Bear in mind that restoring moisture and achieving balance between moisture and protein in your hair is not an immediate process; it may take up to six months. During this period, it is advisable to utilize a clarifying shampoo which helps prevent build-up of substances on the hair strands, consequently enabling better penetration of moisture.

It's worth noting that your diet also plays a significant role in providing your hair with the necessary protein. It could be possible that a deficiency in your diet is the main cause of your perceived need for protein-rich hair products. During the cleansing phase, it's important to incorporate foods into your diet that promote hair recovery and growth. These foods should be rich in iron, vitamin C, niacin, biotin, and zinc.

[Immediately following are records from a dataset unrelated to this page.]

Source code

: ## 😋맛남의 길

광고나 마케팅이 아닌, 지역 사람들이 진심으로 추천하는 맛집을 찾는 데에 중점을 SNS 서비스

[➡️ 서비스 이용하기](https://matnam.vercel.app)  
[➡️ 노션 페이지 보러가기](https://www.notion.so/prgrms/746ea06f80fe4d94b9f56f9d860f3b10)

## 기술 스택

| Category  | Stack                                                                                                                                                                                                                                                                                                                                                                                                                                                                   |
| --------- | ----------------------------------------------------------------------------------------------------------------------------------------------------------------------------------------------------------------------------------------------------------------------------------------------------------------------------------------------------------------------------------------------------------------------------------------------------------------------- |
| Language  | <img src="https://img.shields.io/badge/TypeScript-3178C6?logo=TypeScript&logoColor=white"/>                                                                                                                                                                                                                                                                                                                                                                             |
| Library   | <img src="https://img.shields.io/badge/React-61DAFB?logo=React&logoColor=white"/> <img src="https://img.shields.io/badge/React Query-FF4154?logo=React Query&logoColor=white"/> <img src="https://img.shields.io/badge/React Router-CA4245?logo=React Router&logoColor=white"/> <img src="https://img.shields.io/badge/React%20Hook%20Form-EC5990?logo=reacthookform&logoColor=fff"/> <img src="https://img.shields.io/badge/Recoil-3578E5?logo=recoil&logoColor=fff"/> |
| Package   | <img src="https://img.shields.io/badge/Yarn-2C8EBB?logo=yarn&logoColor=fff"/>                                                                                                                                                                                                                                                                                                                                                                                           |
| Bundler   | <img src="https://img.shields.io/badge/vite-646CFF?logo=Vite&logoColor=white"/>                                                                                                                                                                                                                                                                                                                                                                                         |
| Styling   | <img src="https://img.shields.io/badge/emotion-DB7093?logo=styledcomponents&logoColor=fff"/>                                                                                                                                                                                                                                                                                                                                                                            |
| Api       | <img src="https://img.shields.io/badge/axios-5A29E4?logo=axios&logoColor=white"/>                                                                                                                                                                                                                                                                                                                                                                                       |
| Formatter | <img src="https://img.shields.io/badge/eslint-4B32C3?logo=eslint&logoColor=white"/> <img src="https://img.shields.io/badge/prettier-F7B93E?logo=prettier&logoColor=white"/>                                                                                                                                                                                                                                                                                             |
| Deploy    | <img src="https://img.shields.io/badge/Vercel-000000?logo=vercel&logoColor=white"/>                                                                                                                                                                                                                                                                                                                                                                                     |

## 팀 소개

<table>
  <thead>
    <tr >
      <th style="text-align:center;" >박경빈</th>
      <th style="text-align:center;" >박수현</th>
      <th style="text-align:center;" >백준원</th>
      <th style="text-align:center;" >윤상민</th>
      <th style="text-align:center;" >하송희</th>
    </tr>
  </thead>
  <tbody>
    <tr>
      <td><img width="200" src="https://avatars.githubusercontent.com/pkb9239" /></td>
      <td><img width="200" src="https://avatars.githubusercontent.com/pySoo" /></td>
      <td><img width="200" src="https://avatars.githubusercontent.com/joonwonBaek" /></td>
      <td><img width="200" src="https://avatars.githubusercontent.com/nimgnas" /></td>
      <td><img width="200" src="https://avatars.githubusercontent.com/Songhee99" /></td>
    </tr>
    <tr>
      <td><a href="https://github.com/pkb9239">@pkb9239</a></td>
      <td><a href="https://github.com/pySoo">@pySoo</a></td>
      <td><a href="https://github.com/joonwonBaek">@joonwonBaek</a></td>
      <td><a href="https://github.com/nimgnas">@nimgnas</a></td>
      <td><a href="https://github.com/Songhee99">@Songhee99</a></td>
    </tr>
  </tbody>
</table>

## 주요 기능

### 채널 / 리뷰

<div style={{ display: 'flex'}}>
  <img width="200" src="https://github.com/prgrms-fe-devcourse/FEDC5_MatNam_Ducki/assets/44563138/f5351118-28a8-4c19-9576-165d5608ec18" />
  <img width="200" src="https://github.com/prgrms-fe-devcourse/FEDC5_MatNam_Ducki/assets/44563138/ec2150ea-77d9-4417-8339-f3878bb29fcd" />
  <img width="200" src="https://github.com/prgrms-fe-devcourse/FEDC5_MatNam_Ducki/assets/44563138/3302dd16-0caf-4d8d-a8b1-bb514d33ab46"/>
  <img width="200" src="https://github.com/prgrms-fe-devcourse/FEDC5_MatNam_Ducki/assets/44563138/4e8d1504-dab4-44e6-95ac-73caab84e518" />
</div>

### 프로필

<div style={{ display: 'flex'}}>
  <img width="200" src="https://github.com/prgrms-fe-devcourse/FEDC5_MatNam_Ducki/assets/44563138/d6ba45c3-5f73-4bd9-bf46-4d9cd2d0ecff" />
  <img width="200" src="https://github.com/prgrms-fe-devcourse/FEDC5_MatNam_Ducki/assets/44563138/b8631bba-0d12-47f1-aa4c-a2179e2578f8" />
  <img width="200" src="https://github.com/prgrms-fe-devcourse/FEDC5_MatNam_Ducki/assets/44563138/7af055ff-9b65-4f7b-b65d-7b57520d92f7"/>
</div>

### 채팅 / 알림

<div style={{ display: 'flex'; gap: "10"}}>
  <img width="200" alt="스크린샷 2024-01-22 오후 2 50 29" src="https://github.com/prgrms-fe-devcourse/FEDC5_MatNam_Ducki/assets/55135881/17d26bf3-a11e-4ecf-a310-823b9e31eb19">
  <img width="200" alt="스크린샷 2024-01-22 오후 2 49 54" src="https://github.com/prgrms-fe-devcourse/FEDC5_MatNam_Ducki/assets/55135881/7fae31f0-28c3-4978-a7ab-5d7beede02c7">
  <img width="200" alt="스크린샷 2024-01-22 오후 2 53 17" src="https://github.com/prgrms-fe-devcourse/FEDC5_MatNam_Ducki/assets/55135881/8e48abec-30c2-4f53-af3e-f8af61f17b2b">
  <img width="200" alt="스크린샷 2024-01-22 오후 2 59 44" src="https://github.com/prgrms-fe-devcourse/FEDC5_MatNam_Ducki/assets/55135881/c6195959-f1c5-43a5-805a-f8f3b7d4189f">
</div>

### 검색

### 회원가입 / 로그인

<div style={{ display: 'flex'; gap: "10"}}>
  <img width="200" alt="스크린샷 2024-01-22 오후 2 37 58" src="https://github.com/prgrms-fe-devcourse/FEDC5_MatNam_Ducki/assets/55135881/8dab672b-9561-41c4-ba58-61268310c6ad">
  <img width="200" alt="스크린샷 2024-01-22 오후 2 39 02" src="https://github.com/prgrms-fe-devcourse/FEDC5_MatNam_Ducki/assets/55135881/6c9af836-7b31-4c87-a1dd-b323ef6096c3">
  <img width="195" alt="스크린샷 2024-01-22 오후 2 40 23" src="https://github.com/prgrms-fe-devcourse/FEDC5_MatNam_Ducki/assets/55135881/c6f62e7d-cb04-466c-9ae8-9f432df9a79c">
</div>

To make it easier for you, here is a list of specific foods containing these essential nutrients:

- Iron: Include red meat, spinach, broccoli, lentils, beans nuts and dried fruits.
- Vitamin C: Incorporate broccoli Brussels sprouts cauliflower shrimp spinach sweet potato and citrus fruits into your meals.
- Niacin: Add liver salmon tuna turkey anchovies peanuts avocado mushrooms and brown rice to boost niacin levels.
- Biotin: Include eggs almonds cauliflower mushrooms sweet potato and spinach in order to benefit from biotin intake.
- Zinc: Incorporate legumes nuts eggs whole wheat products as well as dark chocolate into your diet.
By including these nutrient-rich foods into your daily meals during the cleansing period can help nourish the hair from within, promoting growth and strength. It is important to understand that when your body lacks certain vitamins or minerals, the first visible indication is usually in your hair. It is advisable to address this issue through proper nutrition rather than relying on products that claim to fix it.